● **Records to process**:
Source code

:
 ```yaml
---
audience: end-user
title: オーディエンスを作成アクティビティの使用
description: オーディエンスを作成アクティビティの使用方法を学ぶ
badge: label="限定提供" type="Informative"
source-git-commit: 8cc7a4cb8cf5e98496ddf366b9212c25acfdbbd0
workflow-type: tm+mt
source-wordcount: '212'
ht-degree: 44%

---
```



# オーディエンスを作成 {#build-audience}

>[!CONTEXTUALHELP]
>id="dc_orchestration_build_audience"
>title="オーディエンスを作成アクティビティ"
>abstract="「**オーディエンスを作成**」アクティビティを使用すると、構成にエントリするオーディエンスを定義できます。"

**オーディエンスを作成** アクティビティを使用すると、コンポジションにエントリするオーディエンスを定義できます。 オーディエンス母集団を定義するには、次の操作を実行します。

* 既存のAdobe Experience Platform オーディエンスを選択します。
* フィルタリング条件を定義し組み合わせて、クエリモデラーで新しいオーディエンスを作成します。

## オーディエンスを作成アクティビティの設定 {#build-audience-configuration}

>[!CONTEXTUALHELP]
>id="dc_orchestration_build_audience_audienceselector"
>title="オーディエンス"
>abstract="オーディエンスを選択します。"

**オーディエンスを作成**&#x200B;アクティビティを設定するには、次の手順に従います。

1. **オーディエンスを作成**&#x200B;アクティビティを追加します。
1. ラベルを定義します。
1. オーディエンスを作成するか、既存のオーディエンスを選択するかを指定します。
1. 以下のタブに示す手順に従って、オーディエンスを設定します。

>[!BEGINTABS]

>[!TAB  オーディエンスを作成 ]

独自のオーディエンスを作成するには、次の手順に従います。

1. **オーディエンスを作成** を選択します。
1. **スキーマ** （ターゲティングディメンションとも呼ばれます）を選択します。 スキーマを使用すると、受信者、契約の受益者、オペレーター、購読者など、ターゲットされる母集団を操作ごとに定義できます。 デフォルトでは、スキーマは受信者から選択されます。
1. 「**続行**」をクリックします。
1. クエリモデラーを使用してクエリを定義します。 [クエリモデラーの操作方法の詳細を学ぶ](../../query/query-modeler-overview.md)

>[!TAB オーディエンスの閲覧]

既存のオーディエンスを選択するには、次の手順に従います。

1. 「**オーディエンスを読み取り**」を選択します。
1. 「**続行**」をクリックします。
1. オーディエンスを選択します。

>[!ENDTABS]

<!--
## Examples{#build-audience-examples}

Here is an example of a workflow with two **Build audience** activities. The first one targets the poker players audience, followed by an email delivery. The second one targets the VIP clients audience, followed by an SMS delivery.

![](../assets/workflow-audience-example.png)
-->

● **Exercise details**: Send back all of the entries exactly, with nothing missing.

● **Response to the task**:
Source code

:
 ```yaml
---
audience: end-user
title: オーディエンスを作成アクティビティの使用
description: オーディエンスを作成アクティビティの使用方法を学ぶ
badge: label="限定提供" type="Informative"
source-git-commit: 8cc7a4cb8cf5e98496ddf366b9212c25acfdbbd0
workflow-type: tm+mt
source-wordcount: '212'
ht-degree: 44%

---
```



# オーディエンスを作成 {#build-audience}

>[!CONTEXTUALHELP]
>id="dc_orchestration_build_audience"
>title="オーディエンスを作成アクティビティ"
>abstract="「**オーディエンスを作成**」アクティビティを使用すると、構成にエントリするオーディエンスを定義できます。"

**オーディエンスを作成** アクティビティを使用すると、コンポジションにエントリするオーディエンスを定義できます。 オーディエンス母集団を定義するには、次の操作を実行します。

* 既存のAdobe Experience Platform オーディエンスを選択します。
* フィルタリング条件を定義し組み合わせて、クエリモデラーで新しいオーディエンスを作成します。

## オーディエンスを作成アクティビティの設定 {#build-audience-configuration}

>[!CONTEXTUALHELP]
>id="dc_orchestration_build_audience_audienceselector"
>title="オーディエンス"
>abstract="オーディエンスを選択します。"

**オーディエンスを作成**&#x200B;アクティビティを設定するには、次の手順に従います。

1. **オーディエンスを作成**&#x200B;アクティビティを追加します。
1. ラベルを定義します。
1. オーディエンスを作成するか、既存のオーディエンスを選択するかを指定します。
1. 以下のタブに示す手順に従って、オーディエンスを設定します。

>[!BEGINTABS]

>[!TAB  オーディエンスを作成 ]

独自のオーディエンスを作成するには、次の手順に従います。

1. **オーディエンスを作成** を選択します。
1. **スキーマ** （ターゲティングディメンションとも呼ばれます）を選択します。 スキーマを使用すると、受信者、契約の受益者、オペレーター、購読者など、ターゲットされる母集団を操作ごとに定義できます。 デフォルトでは、スキーマは受信者から選択されます。
1. 「**続行**」をクリックします。
1. クエリモデラーを使用してクエリを定義します。 [クエリモデラーの操作方法の詳細を学ぶ](../../query/query-modeler-overview.md)

>[!TAB オーディエンスの閲覧]

既存のオーディエンスを選択するには、次の手順に従います。

1. 「**オーディエンスを読み取り**」を選択します。
1. 「**続行**」をクリックします。
1. オーディエンスを選択します。

>[!ENDTABS]

<!--
## Examples{#build-audience-examples}

Here is an example of a workflow with two **Build audience** activities. The first one targets the poker players audience, followed by an email delivery. The second one targets the VIP clients audience, followed by an SMS delivery.

![](../assets/workflow-audience-example.png)
-->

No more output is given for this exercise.